All content here is summarized using Google Gemini and operated on a non-profit basis.
Copyright for each paper belongs to the authors and their institutions; please make sure to credit the source when sharing.

CRED-SQL: Enhancing Real-world Large Scale Database Text-to-SQL Parsing through Cluster Retrieval and Execution Description

Created by
  • Haebom

Author

Shaoming Duan, Zirui Wang, Chuanyi Liu, Zhibin Zhu, Yuhao Zhang, Peiyi Han, Liang Yan, Zewu Peng

Outline

This paper proposes the CRED-SQL framework to improve the accuracy of Text-to-SQL systems, which convert Natural Language Queries (NLQs) into SQL queries in large-scale databases.

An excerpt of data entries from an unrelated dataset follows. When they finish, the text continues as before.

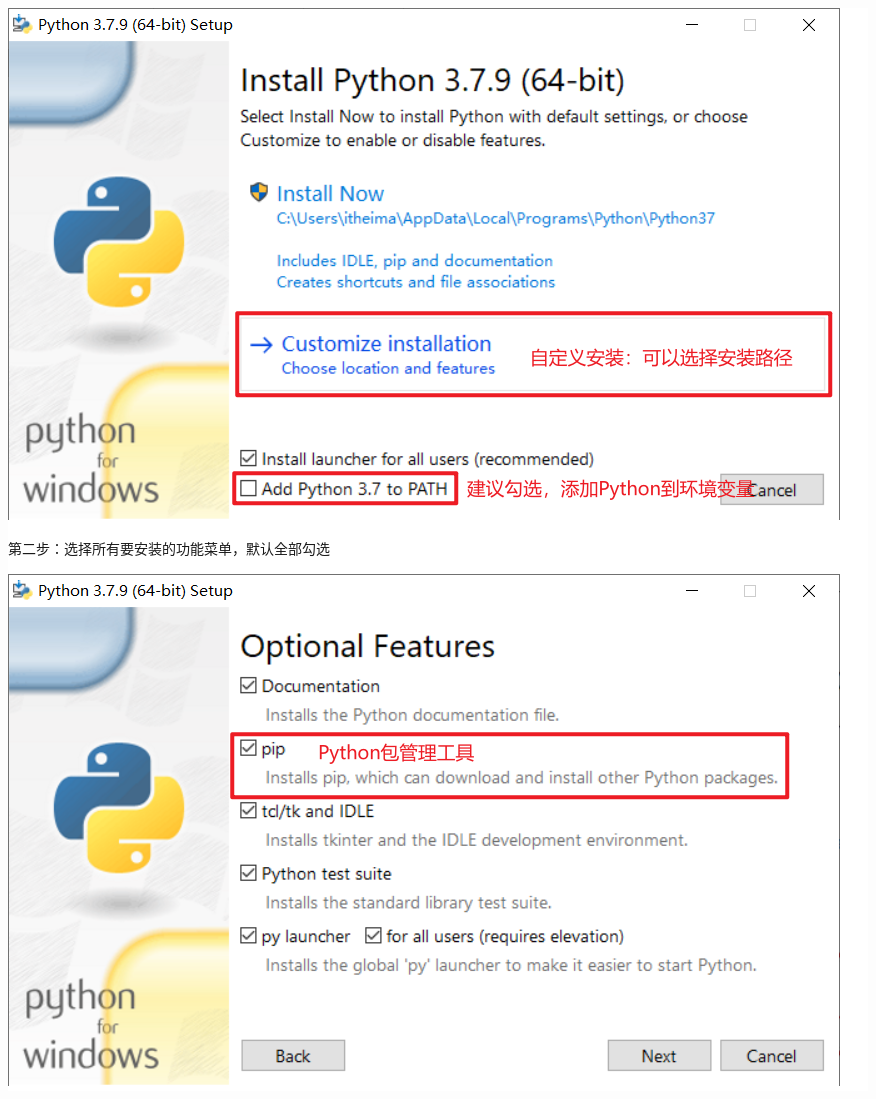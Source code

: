 ![image-20210306095227329](media/image-20210306095227329.png)

第二步：选择所有要安装的功能菜单，默认全部勾选

![image-20210306095439595](media/image-20210306095439595.png)
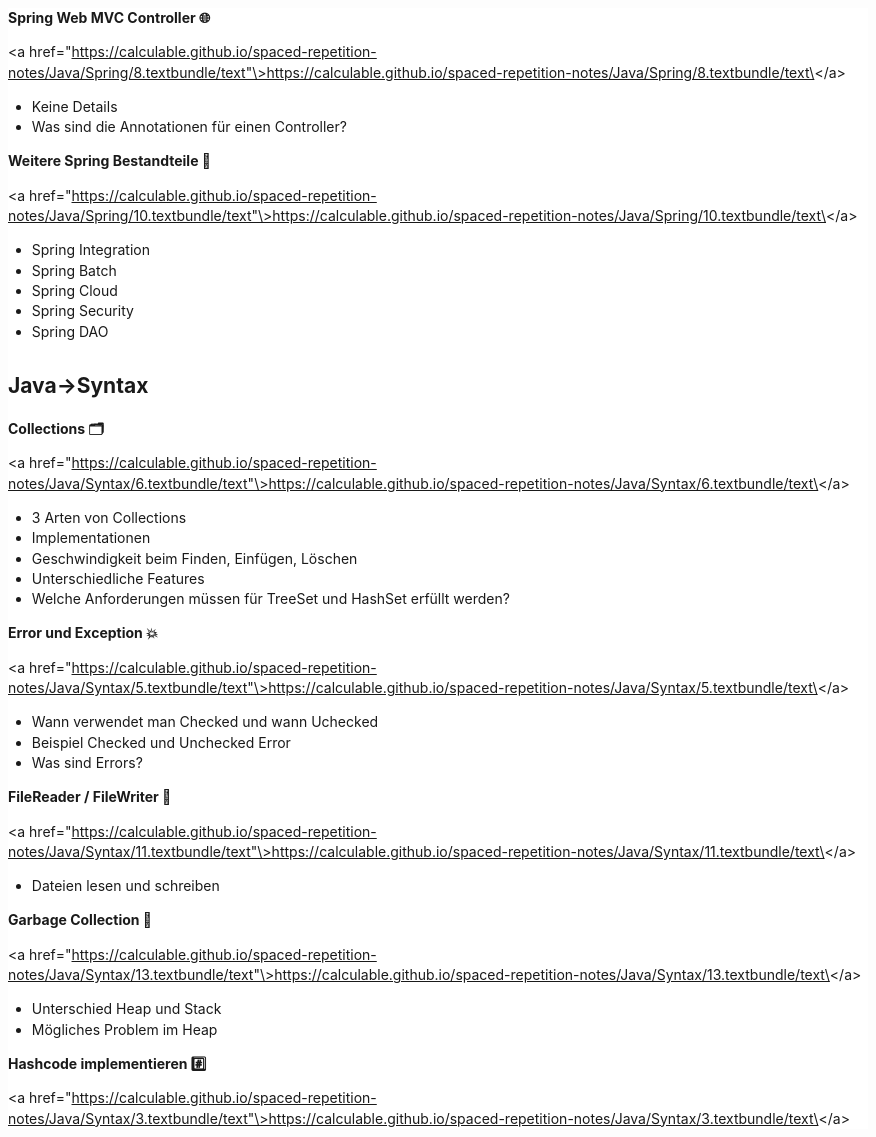 **Spring Web MVC Controller 🌐**

\<a href="https://calculable.github.io/spaced-repetition-notes/Java/Spring/8.textbundle/text"\>https://calculable.github.io/spaced-repetition-notes/Java/Spring/8.textbundle/text\</a\>

- Keine Details
- Was sind die Annotationen für einen Controller?

**Weitere Spring Bestandteile 🧩**

\<a href="https://calculable.github.io/spaced-repetition-notes/Java/Spring/10.textbundle/text"\>https://calculable.github.io/spaced-repetition-notes/Java/Spring/10.textbundle/text\</a\>

- Spring Integration
- Spring Batch
- Spring Cloud
- Spring Security
- Spring DAO

## Java-\>Syntax

**Collections 🗂️**

\<a href="https://calculable.github.io/spaced-repetition-notes/Java/Syntax/6.textbundle/text"\>https://calculable.github.io/spaced-repetition-notes/Java/Syntax/6.textbundle/text\</a\>

- 3 Arten von Collections
- Implementationen
- Geschwindigkeit beim Finden, Einfügen, Löschen
- Unterschiedliche Features
- Welche Anforderungen müssen für TreeSet und HashSet erfüllt werden?

**Error und Exception 💥**

\<a href="https://calculable.github.io/spaced-repetition-notes/Java/Syntax/5.textbundle/text"\>https://calculable.github.io/spaced-repetition-notes/Java/Syntax/5.textbundle/text\</a\>

- Wann verwendet man Checked und wann Uchecked
- Beispiel Checked und Unchecked Error
- Was sind Errors?

**FileReader / FileWriter 📝**

\<a href="https://calculable.github.io/spaced-repetition-notes/Java/Syntax/11.textbundle/text"\>https://calculable.github.io/spaced-repetition-notes/Java/Syntax/11.textbundle/text\</a\>

- Dateien lesen und schreiben

**Garbage Collection 🚮**

\<a href="https://calculable.github.io/spaced-repetition-notes/Java/Syntax/13.textbundle/text"\>https://calculable.github.io/spaced-repetition-notes/Java/Syntax/13.textbundle/text\</a\>

- Unterschied Heap und Stack
- Mögliches Problem im Heap

**Hashcode implementieren #️⃣**

\<a href="https://calculable.github.io/spaced-repetition-notes/Java/Syntax/3.textbundle/text"\>https://calculable.github.io/spaced-repetition-notes/Java/Syntax/3.textbundle/text\</a\>
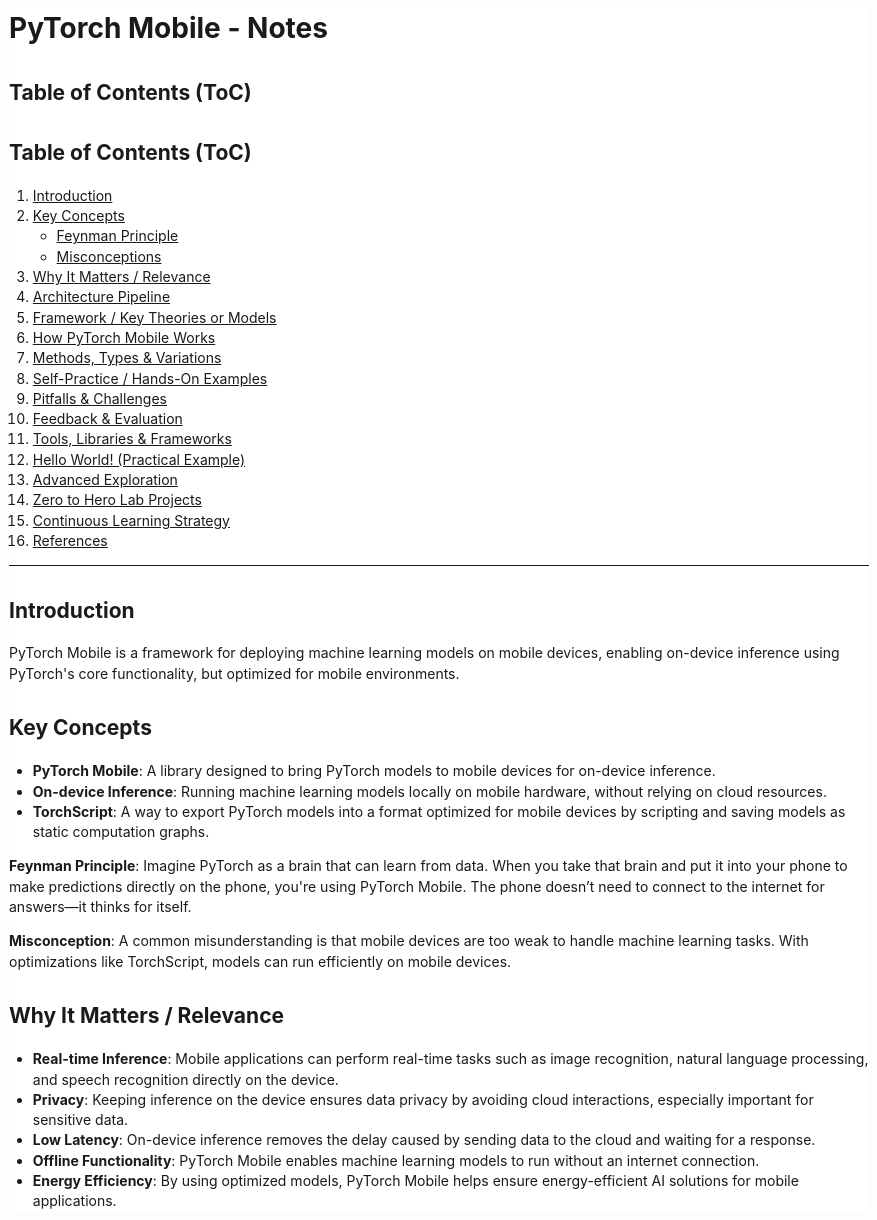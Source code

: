 # PyTorch Mobile - Notes

## Table of Contents (ToC)
## Table of Contents (ToC)

1. [Introduction](#introduction)
2. [Key Concepts](#key-concepts)
   - [Feynman Principle](#feynman-principle)
   - [Misconceptions](#misconceptions)
3. [Why It Matters / Relevance](#why-it-matters--relevance)
4. [Architecture Pipeline](#architecture-pipeline)
5. [Framework / Key Theories or Models](#framework--key-theories-or-models)
6. [How PyTorch Mobile Works](#how-pytorch-mobile-works)
7. [Methods, Types & Variations](#methods-types--variations)
8. [Self-Practice / Hands-On Examples](#self-practice--hands-on-examples)
9. [Pitfalls & Challenges](#pitfalls--challenges)
10. [Feedback & Evaluation](#feedback--evaluation)
11. [Tools, Libraries & Frameworks](#tools-libraries--frameworks)
12. [Hello World! (Practical Example)](#hello-world-practical-example)
13. [Advanced Exploration](#advanced-exploration)
14. [Zero to Hero Lab Projects](#zero-to-hero-lab-projects)
15. [Continuous Learning Strategy](#continuous-learning-strategy)
16. [References](#references)

---

## Introduction
PyTorch Mobile is a framework for deploying machine learning models on mobile devices, enabling on-device inference using PyTorch's core functionality, but optimized for mobile environments.

## Key Concepts
- **PyTorch Mobile**: A library designed to bring PyTorch models to mobile devices for on-device inference.
- **On-device Inference**: Running machine learning models locally on mobile hardware, without relying on cloud resources.
- **TorchScript**: A way to export PyTorch models into a format optimized for mobile devices by scripting and saving models as static computation graphs.

**Feynman Principle**: Imagine PyTorch as a brain that can learn from data. When you take that brain and put it into your phone to make predictions directly on the phone, you're using PyTorch Mobile. The phone doesn’t need to connect to the internet for answers—it thinks for itself.

**Misconception**: A common misunderstanding is that mobile devices are too weak to handle machine learning tasks. With optimizations like TorchScript, models can run efficiently on mobile devices.

## Why It Matters / Relevance
- **Real-time Inference**: Mobile applications can perform real-time tasks such as image recognition, natural language processing, and speech recognition directly on the device.
- **Privacy**: Keeping inference on the device ensures data privacy by avoiding cloud interactions, especially important for sensitive data.
- **Low Latency**: On-device inference removes the delay caused by sending data to the cloud and waiting for a response.
- **Offline Functionality**: PyTorch Mobile enables machine learning models to run without an internet connection.
- **Energy Efficiency**: By using optimized models, PyTorch Mobile helps ensure energy-efficient AI solutions for mobile applications.
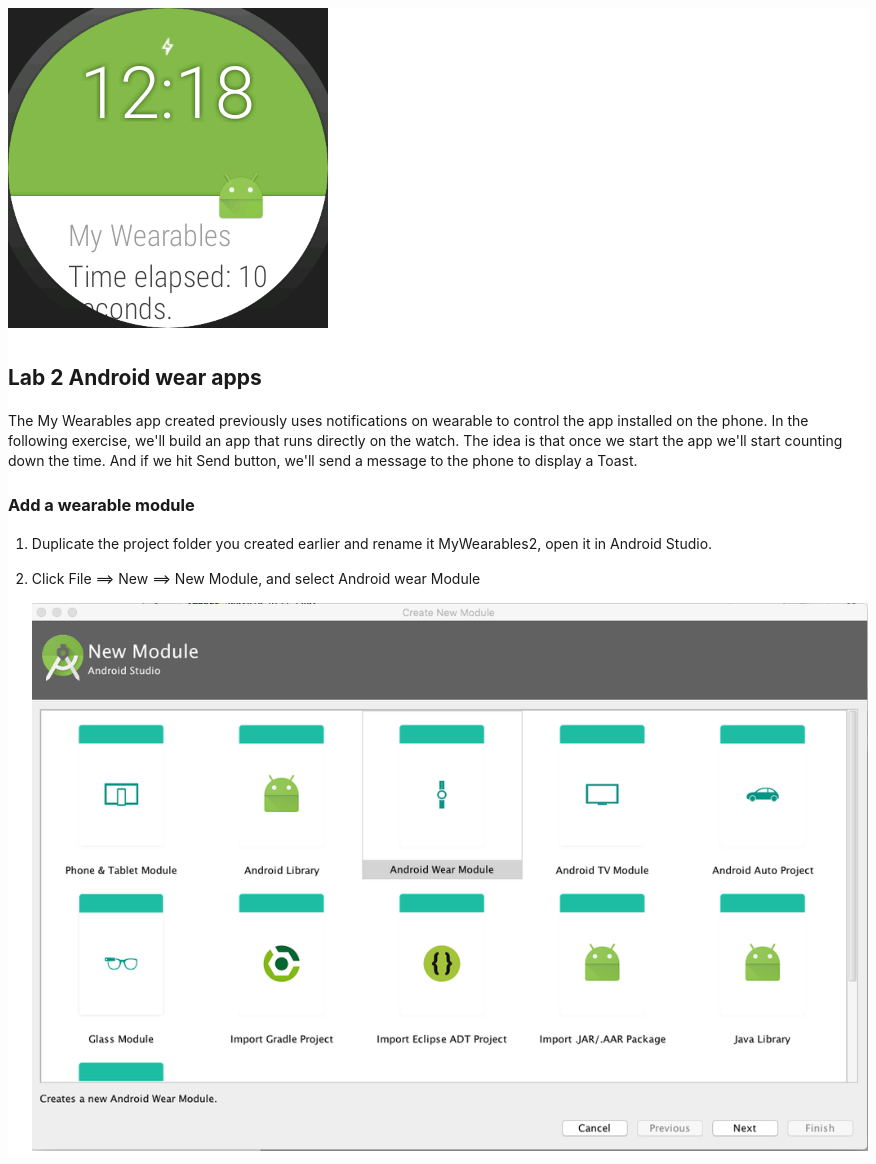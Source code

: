 ![](.md_images/not2_watch.png)

## Lab 2 Android wear apps

The My Wearables app created previously uses notifications on wearable to control the app installed on the phone. In the following exercise, we'll build an app that runs directly on the watch. The idea is that once we start the app we'll start counting down the time. And if we hit Send button, we'll send a message to the phone to display a Toast.

### Add a wearable module

1. Duplicate the project folder you created earlier and rename it MyWearables2, open it in Android Studio.
2. Click File ==> New ==> New Module, and select Android wear Module
    
    ![](.md_images/wear_module.png)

Existing Text-to-SQL systems suffer from poor accuracy due to schema matching errors and semantic drift caused by semantically similar attributes in large databases. CRED-SQL resolves this schema mismatch problem by accurately identifying tables and columns related to NLQs through cluster-based, large-scale schema search. Furthermore, by introducing Execution Description Language (EDL), an intermediate representation language between NLQ and SQL, CRED-SQL decomposes the task into two steps: Text-to-EDL and EDL-to-SQL. This decomposition leverages the powerful inference capabilities of LLMs while reducing semantic drift. Experimental results on two large-scale cross-domain benchmarks, SpiderUnion and BirdUnion, demonstrate CRED-SQL's effectiveness and scalability by achieving state-of-the-art performance.

Takeaways, Limitations

Takeaways:
We propose a new framework, CRED-SQL, that significantly improves the accuracy of Text-to-SQL systems in large-scale databases.
Addressing schema mismatch and semantic drift issues through cluster-based schema discovery and EDL intermediate representation language.
Achieving state-of-the-art performance in two large-scale benchmarks.
Ensure reproducibility and extensibility through open code.
Limitations:
Further research is needed to determine the generalization performance of the proposed method. It is also necessary to verify its dependence on specific database structures or query types.
Further research is needed to optimize EDL design and improve the efficiency of the EDL-to-SQL conversion process.
Further performance evaluations are needed for databases of varying size and complexity.
👍